Le volume, l’intangibilité et l’instantanéité des contenus, inhérents à Internet, rendent l’exercice plus complexe, mais ne doivent pas pour autant décourager le législateur de poursuivre l’encadrement de cette liberté. Ce combat doit cependant nécessairement être mené de pair avec les acteurs permettant la diffusion de ces contenus, à savoir les plateformes, lesquelles se retrouvent bien souvent juges et parties.
Face à cette difficulté, certains juges prennent les devants. Ainsi, le juge brésilien de Moraes a rendu une décision interdisant l’accès à X au Brésil l’an passé, en raison du refus de l’opérateur de supprimer des dizaines de comptes d’extrême-droite qui ont encouragé l’assaut contre le Congrès à Brasilia en 2023, en propageant de fausses informations sur la défaite de Bolsonaro aux élections présidentielles en 20222.
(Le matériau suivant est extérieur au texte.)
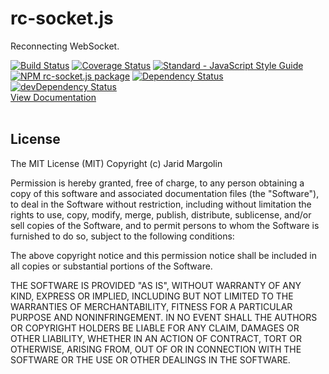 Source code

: <h1>rc-socket.js</h1>
<div>
  <p>Reconnecting WebSocket.</p>
  <div>
  <a href="https://travis-ci.org/jaridmargolin/rc-socket.js"><img src="https://travis-ci.org/jaridmargolin/rc-socket.js.svg?branch=master" alt="Build Status"></a>
  <a href="https://coveralls.io/github/jaridmargolin/rc-socket.js?branch=master"><img src="https://coveralls.io/repos/github/jaridmargolin/rc-socket.js/badge.svg?branch=master" alt="Coverage Status"></a>
  <a href="http://standardjs.com/"><img src="https://img.shields.io/badge/code%20style-standard-brightgreen.svg" alt="Standard - JavaScript Style Guide"></a>
  </div>
  <div>
  <a href="https://npmjs.org/package/rc-socket.js"><img src="https://img.shields.io/npm/v/rc-socket.js.svg" alt="NPM rc-socket.js package"></a>
  <a href="https://david-dm.org/jaridmargolin/rc-socket.js"><img src="https://david-dm.org/jaridmargolin/rc-socket.js.svg" alt="Dependency Status"></a>
  <a href="https://david-dm.org/jaridmargolin/rc-socket.js#info=devDependencies"><img src="https://david-dm.org/jaridmargolin/rc-socket.js/dev-status.svg" alt="devDependency Status"></a>
  </div>
  <a href="http://jaridmargolin.github.io/rc-socket.js">View Documentation</a>
</div>
<br>


## License

The MIT License (MIT) Copyright (c) Jarid Margolin

Permission is hereby granted, free of charge, to any person obtaining a copy of this software and associated documentation files (the "Software"), to deal in the Software without restriction, including without limitation the rights to use, copy, modify, merge, publish, distribute, sublicense, and/or sell copies of the Software, and to permit persons to whom the Software is furnished to do so, subject to the following conditions:

The above copyright notice and this permission notice shall be included in all copies or substantial portions of the Software.

THE SOFTWARE IS PROVIDED "AS IS", WITHOUT WARRANTY OF ANY KIND, EXPRESS OR IMPLIED, INCLUDING BUT NOT LIMITED TO THE WARRANTIES OF MERCHANTABILITY, FITNESS FOR A PARTICULAR PURPOSE AND NONINFRINGEMENT. IN NO EVENT SHALL THE AUTHORS OR COPYRIGHT HOLDERS BE LIABLE FOR ANY CLAIM, DAMAGES OR OTHER LIABILITY, WHETHER IN AN ACTION OF CONTRACT, TORT OR OTHERWISE, ARISING FROM, OUT OF OR IN CONNECTION WITH THE SOFTWARE OR THE USE OR OTHER DEALINGS IN THE SOFTWARE.
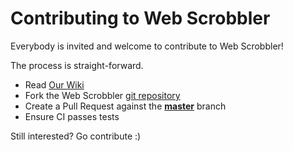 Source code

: # Contributing to Web Scrobbler

Everybody is invited and welcome to contribute to Web Scrobbler!

The process is straight-forward.

 - Read [Our Wiki](https://github.com/web-scrobbler/web-scrobbler/wiki)
 - Fork the Web Scrobbler [git repository](https://github.com/web-scrobbler/web-scrobbler)
 - Create a Pull Request against the [**master**](https://github.com/web-scrobblert/web-scrobbler/tree/master) branch
 - Ensure CI passes tests
 
Still interested? Go contribute :)
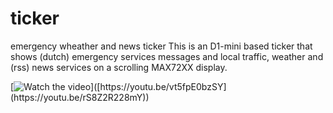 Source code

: # ticker
emergency wheather and news ticker
This is an D1-mini based ticker that shows (dutch) emergency services messages and local traffic, weather and (rss) news services on a scrolling MAX72XX display.

[![Watch the video]([https://i.imgur.com/vKb2F1B.png](https://i9.ytimg.com/vi_webp/rS8Z2R228mY/mq2.webp?sqp=COCB-50G-oaymwEmCMACELQB8quKqQMa8AEB-AHOBoAC4AOKAgwIABABGH8gJSg4MA8=&rs=AOn4CLCHgXF5h7AVFRzbnFHkr4Dns7yOmA))]([https://youtu.be/vt5fpE0bzSY](https://youtu.be/rS8Z2R228mY))
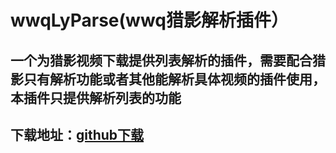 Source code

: # wwqLyParse(wwq猎影解析插件）

一个为猎影视频下载提供列表解析的插件，需要配合猎影只有解析功能或者其他能解析具体视频的插件使用，本插件只提供解析列表的功能
---
## 下载地址：[github下载](https://github.com/wwqgtxx/wwqLyParse/archive/master.zip)
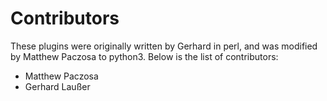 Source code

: Contributors
============

These plugins were originally written by Gerhard in perl, and was modified by Matthew Paczosa to python3. 
Below is the list of contributors:

* Matthew Paczosa
* Gerhard Laußer
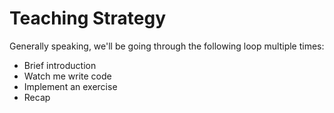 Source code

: # Teaching Strategy

Generally speaking, we'll be going through the following loop multiple times:

- Brief introduction
- Watch me write code
- Implement an exercise
- Recap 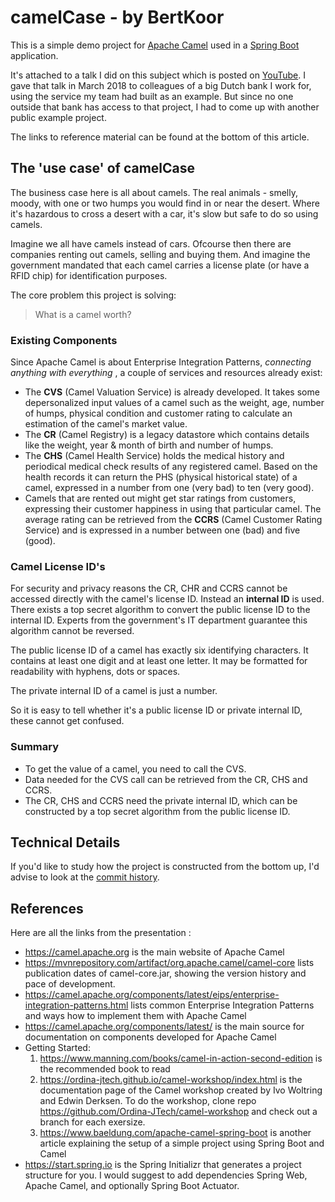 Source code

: # camelCase - by BertKoor

This is a simple demo project for [Apache Camel](https://camel.apache.org) 
used in a [Spring Boot](https://spring.io/projects/spring-boot) application. 

It's attached to a talk I did on this subject which is posted on [YouTube](https://youtu.be/2N_zC9X70F8).
I gave that talk in March 2018 to colleagues of a big Dutch bank I work for, using the service my team had built as an example.
But since no one outside that bank has access to that project, I had to come up with another public example project.

The links to reference material can be found at the bottom of this article.

## The 'use case' of camelCase

The business case here is all about camels.
The real animals - smelly, moody, with one or two humps you would find in or near the desert.
Where it's hazardous to cross a desert with a car, it's slow but safe to do so using camels.

Imagine we all have camels instead of cars. 
Ofcourse then there are companies renting out camels, selling and buying them.
And imagine the government mandated that each camel carries a license plate (or have a RFID chip) 
for identification purposes.

The core problem this project is solving:

> What is a camel worth?

### Existing Components

Since Apache Camel is about Enterprise Integration Patterns, _connecting anything with everything_ ,
a couple of services and resources already exist:

 * The __CVS__ (Camel Valuation Service) is already developed. 
   It takes some depersonalized input values of a camel such as the weight, age, number of humps, 
   physical condition and customer rating to calculate an estimation of the camel's market value.
 * The __CR__ (Camel Registry) is a legacy datastore which contains details like the weight, year & month of birth and number of humps.
 * The __CHS__ (Camel Health Service) holds the medical history and periodical medical check results of any registered camel.
   Based on the health records it can return the PHS (physical historical state) of a camel, 
   expressed in a number from one (very bad) to ten (very good).
 * Camels that are rented out might get star ratings from customers, 
   expressing their customer happiness in using that particular camel.
   The average rating can be retrieved from the __CCRS__ (Camel Customer Rating Service)
   and is expressed in a number between one (bad) and five (good).

### Camel License ID's

For security and privacy reasons the CR, CHR and CCRS cannot be accessed directly with the camel's license ID.
Instead an __internal ID__ is used. There exists a top secret algorithm to convert the public license ID to the internal ID.
Experts from the government's IT department guarantee this algorithm cannot be reversed.

The public license ID of a camel has exactly six identifying characters.
It contains at least one digit and at least one letter.
It may be formatted for readability with hyphens, dots or spaces.

The private internal ID of a camel is just a number. 

So it is easy to tell whether it's a public license ID or private internal ID, these cannot get confused.

### Summary

 * To get the value of a camel, you need to call the CVS.
 * Data needed for the CVS call can be retrieved from the CR, CHS and CCRS.
 * The CR, CHS and CCRS need the private internal ID, 
   which can be constructed by a top secret algorithm from the public license ID.

## Technical Details

If you'd like to study how the project is constructed from the bottom up,
I'd advise to look at the [commit history](https://github.com/BertKoor/camelCase/commits/master).

## References

Here are all the links from the presentation :

 * https://camel.apache.org
   is the main website of Apache Camel
 * https://mvnrepository.com/artifact/org.apache.camel/camel-core 
   lists publication dates of camel-core.jar, showing the version history and pace of development.
 * https://camel.apache.org/components/latest/eips/enterprise-integration-patterns.html
   lists common Enterprise Integration Patterns and ways how to implement them with Apache Camel
 * https://camel.apache.org/components/latest/
   is the main source for documentation on components developed for Apache Camel
 * Getting Started:
   1. https://www.manning.com/books/camel-in-action-second-edition
      is the recommended book to read
   1. https://ordina-jtech.github.io/camel-workshop/index.html
      is the documentation page of the Camel workshop created by Ivo Woltring and Edwin Derksen.
      To do the workshop, clone repo https://github.com/Ordina-JTech/camel-workshop
      and check out a branch for each exersize.
   1. https://www.baeldung.com/apache-camel-spring-boot
      is another article explaining the setup of a simple project using Spring Boot and Camel
 * https://start.spring.io
   is the Spring Initializr that generates a project structure for you.
   I would suggest to add dependencies Spring Web, Apache Camel, and optionally Spring Boot Actuator.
En France, les juges sanctionnent régulièrement les plateformes
du fait de leur permissivité face aux contenus qu’elles hébergent.
La loi pour la confiance dans l’économie numérique impose en effet aux hébergeurs (les plateformes) une obligation de suppression des contenus manifestement illicites, soit à réception d’une notification par leurs utilisateurs, soit d’elles-mêmes, pour les contenus les plus graves (apologies, vidéos terroristes, etc.).
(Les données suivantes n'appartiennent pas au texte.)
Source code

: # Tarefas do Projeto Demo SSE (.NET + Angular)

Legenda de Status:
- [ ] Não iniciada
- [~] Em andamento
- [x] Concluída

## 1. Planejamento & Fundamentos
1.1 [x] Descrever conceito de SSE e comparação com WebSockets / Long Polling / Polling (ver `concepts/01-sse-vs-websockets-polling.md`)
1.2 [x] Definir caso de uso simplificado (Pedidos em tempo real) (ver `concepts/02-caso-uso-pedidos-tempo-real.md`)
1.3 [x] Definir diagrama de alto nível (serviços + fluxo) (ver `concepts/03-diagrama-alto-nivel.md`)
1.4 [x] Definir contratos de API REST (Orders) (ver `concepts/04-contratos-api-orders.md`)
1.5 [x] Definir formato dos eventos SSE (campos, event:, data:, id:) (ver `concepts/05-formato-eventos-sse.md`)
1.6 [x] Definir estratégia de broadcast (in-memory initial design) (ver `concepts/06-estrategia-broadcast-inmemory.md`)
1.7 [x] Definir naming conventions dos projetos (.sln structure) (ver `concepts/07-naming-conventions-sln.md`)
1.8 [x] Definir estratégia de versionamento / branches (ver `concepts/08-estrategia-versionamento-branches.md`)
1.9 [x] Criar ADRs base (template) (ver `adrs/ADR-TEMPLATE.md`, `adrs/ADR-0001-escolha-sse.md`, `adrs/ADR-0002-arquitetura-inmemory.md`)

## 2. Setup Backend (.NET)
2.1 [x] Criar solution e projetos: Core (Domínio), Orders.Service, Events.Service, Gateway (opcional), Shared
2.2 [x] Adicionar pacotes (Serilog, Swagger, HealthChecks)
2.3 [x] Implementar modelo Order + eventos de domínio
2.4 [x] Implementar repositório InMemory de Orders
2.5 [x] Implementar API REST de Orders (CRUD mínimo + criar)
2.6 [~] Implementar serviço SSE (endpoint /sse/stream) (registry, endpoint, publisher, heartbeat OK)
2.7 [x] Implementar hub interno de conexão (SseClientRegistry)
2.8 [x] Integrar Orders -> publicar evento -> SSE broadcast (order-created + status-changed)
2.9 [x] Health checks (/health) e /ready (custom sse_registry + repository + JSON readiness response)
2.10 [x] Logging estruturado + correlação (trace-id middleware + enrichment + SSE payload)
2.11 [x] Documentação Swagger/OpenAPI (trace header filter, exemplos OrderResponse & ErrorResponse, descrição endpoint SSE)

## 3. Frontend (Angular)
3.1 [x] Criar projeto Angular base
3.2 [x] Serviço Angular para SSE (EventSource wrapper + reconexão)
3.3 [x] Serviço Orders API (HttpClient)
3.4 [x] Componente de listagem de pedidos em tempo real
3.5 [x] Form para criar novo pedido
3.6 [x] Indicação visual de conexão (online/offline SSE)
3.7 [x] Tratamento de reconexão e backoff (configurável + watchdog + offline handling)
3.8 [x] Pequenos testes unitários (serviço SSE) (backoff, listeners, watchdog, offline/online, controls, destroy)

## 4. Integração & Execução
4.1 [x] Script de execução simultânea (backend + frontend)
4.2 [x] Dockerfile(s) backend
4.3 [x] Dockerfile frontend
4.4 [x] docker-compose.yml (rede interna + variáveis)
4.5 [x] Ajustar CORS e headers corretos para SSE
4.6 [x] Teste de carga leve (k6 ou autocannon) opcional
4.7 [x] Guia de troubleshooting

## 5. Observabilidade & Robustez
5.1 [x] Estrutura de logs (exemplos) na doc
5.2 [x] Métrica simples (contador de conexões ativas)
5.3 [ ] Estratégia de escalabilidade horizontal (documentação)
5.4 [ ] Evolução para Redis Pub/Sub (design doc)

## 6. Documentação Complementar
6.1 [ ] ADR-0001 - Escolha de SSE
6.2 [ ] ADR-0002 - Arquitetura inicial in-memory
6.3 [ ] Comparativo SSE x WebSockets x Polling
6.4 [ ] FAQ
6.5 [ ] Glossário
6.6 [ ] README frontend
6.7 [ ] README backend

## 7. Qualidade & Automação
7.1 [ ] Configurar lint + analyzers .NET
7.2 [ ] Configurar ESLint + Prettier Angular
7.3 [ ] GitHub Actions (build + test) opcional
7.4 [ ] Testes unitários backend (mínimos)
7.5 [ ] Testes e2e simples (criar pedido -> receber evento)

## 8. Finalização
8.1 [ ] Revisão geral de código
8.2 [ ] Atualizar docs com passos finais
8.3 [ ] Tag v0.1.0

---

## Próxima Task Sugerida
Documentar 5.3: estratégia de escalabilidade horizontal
Par l’intermédiaire du référé civil, il est possible d’obtenir une ordonnance contraignant les plateformes à rendre inaccessibles des contenus maintenus en ligne malgré leur caractère illicite. Conscientes de ce risque, les plateformes peuvent agir sur simple mise en demeure, à condition d’identifier explicitement le contenu illicite (via un lien URL) et de caractériser son illégalité.
Une difficulté subsiste : les fausses informations ne sont pas en elles-mêmes illicites.
Pour tenter d’empêcher leur diffusion massive, le législateur français a introduit, par la loi du 22 décembre 2018 « relative à la lutte contre la manipulation de l’information », un nouvel outil judiciaire accessible pendant les trois mois qui précèdent une élection nationale, afin de sanctionner les auteurs de fake news en période électorale.
Par la voie de ce référé civil spécial, le juge peut ordonner sous 48 heures, de rendre inaccessibles de fausses informations diffusées « de manière artificielle ou automatisée » et « massive », si elles sont « manifestement trompeuses ou inexactes » et peuvent avoir une influence sur le scrutin.
En parallèle, cette loi de 2018 a imposé des obligations de transparence aux plateformes en période électorale, s’agissant des contenus se rattachant à un débat d’intérêt général. Les opérateurs doivent publier l’identité de toute personne ayant recours à des contenus sponsorisés et informer les utilisateurs de l’exploitation de leurs données personnelles dans ce contexte.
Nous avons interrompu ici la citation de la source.